Transcribe every line of the material below without change, apart from dropping the pictures.

| Exercise input |
■ ■ ■ ■ ■
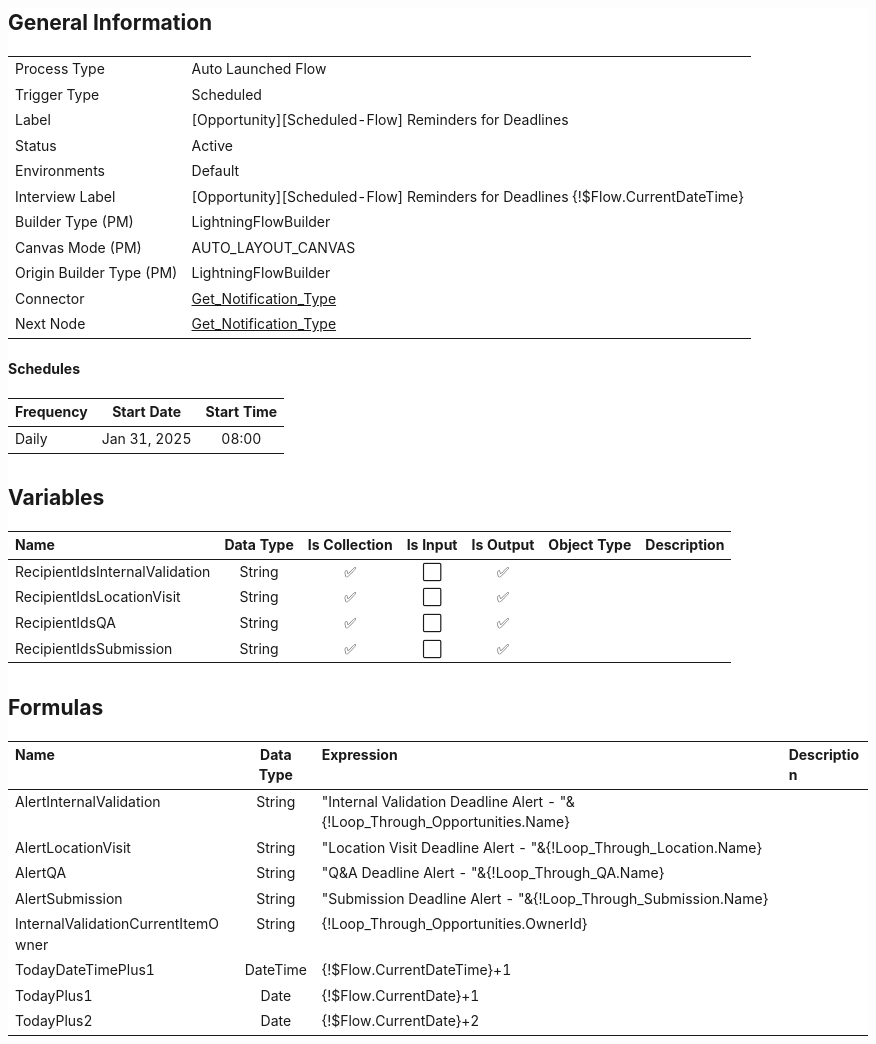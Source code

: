 

## General Information

|||
|:---|:---|
|Process Type| Auto Launched Flow|
|Trigger Type| Scheduled|
|Label|[Opportunity][Scheduled-Flow] Reminders for Deadlines|
|Status|Active|
|Environments|Default|
|Interview Label|[Opportunity][Scheduled-Flow] Reminders for Deadlines {!$Flow.CurrentDateTime}|
| Builder Type (PM)|LightningFlowBuilder|
| Canvas Mode (PM)|AUTO_LAYOUT_CANVAS|
| Origin Builder Type (PM)|LightningFlowBuilder|
|Connector|[Get_Notification_Type](#get_notification_type)|
|Next Node|[Get_Notification_Type](#get_notification_type)|


#### Schedules

|Frequency|Start Date|Start Time|
|:-- |:--:|:--: |
|Daily|Jan 31, 2025|08:00|


## Variables

|Name|Data Type|Is Collection|Is Input|Is Output|Object Type|Description|
|:-- |:--:|:--:|:--:|:--:|:--:|:--  |
|RecipientIdsInternalValidation|String|✅|⬜|✅|||
|RecipientIdsLocationVisit|String|✅|⬜|✅|||
|RecipientIdsQA|String|✅|⬜|✅|||
|RecipientIdsSubmission|String|✅|⬜|✅|||


## Formulas

|Name|Data Type|Expression|Description|
|:-- |:--:|:-- |:--  |
|AlertInternalValidation|String|"Internal Validation Deadline Alert - "&{!Loop_Through_Opportunities.Name}||
|AlertLocationVisit|String|"Location Visit Deadline Alert - "&{!Loop_Through_Location.Name}||
|AlertQA|String|"Q&A Deadline Alert - "&{!Loop_Through_QA.Name}||
|AlertSubmission|String|"Submission Deadline Alert - "&{!Loop_Through_Submission.Name}||
|InternalValidationCurrentItemOwner|String|{!Loop_Through_Opportunities.OwnerId}||
|TodayDateTimePlus1|DateTime|{!$Flow.CurrentDateTime}+1||
|TodayPlus1|Date|{!$Flow.CurrentDate}+1||
|TodayPlus2|Date|{!$Flow.CurrentDate}+2||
■ ■ ■ ■ ■
| Finished exercise |
Source code

: 

## General Information

|||
|:---|:---|
|Process Type| Auto Launched Flow|
|Trigger Type| Scheduled|
|Label|[Opportunity][Scheduled-Flow] Reminders for Deadlines|
|Status|Active|
|Environments|Default|
|Interview Label|[Opportunity][Scheduled-Flow] Reminders for Deadlines {!$Flow.CurrentDateTime}|
| Builder Type (PM)|LightningFlowBuilder|
| Canvas Mode (PM)|AUTO_LAYOUT_CANVAS|
| Origin Builder Type (PM)|LightningFlowBuilder|
|Connector|[Get_Notification_Type](#get_notification_type)|
|Next Node|[Get_Notification_Type](#get_notification_type)|


#### Schedules

|Frequency|Start Date|Start Time|
|:-- |:--:|:--: |
|Daily|Jan 31, 2025|08:00|


## Variables

|Name|Data Type|Is Collection|Is Input|Is Output|Object Type|Description|
|:-- |:--:|:--:|:--:|:--:|:--:|:--  |
|RecipientIdsInternalValidation|String|✅|⬜|✅|||
|RecipientIdsLocationVisit|String|✅|⬜|✅|||
|RecipientIdsQA|String|✅|⬜|✅|||
|RecipientIdsSubmission|String|✅|⬜|✅|||


## Formulas

|Name|Data Type|Expression|Description|
|:-- |:--:|:-- |:--  |
|AlertInternalValidation|String|"Internal Validation Deadline Alert - "&{!Loop_Through_Opportunities.Name}||
|AlertLocationVisit|String|"Location Visit Deadline Alert - "&{!Loop_Through_Location.Name}||
|AlertQA|String|"Q&A Deadline Alert - "&{!Loop_Through_QA.Name}||
|AlertSubmission|String|"Submission Deadline Alert - "&{!Loop_Through_Submission.Name}||
|InternalValidationCurrentItemOwner|String|{!Loop_Through_Opportunities.OwnerId}||
|TodayDateTimePlus1|DateTime|{!$Flow.CurrentDateTime}+1||
|TodayPlus1|Date|{!$Flow.CurrentDate}+1||
|TodayPlus2|Date|{!$Flow.CurrentDate}+2||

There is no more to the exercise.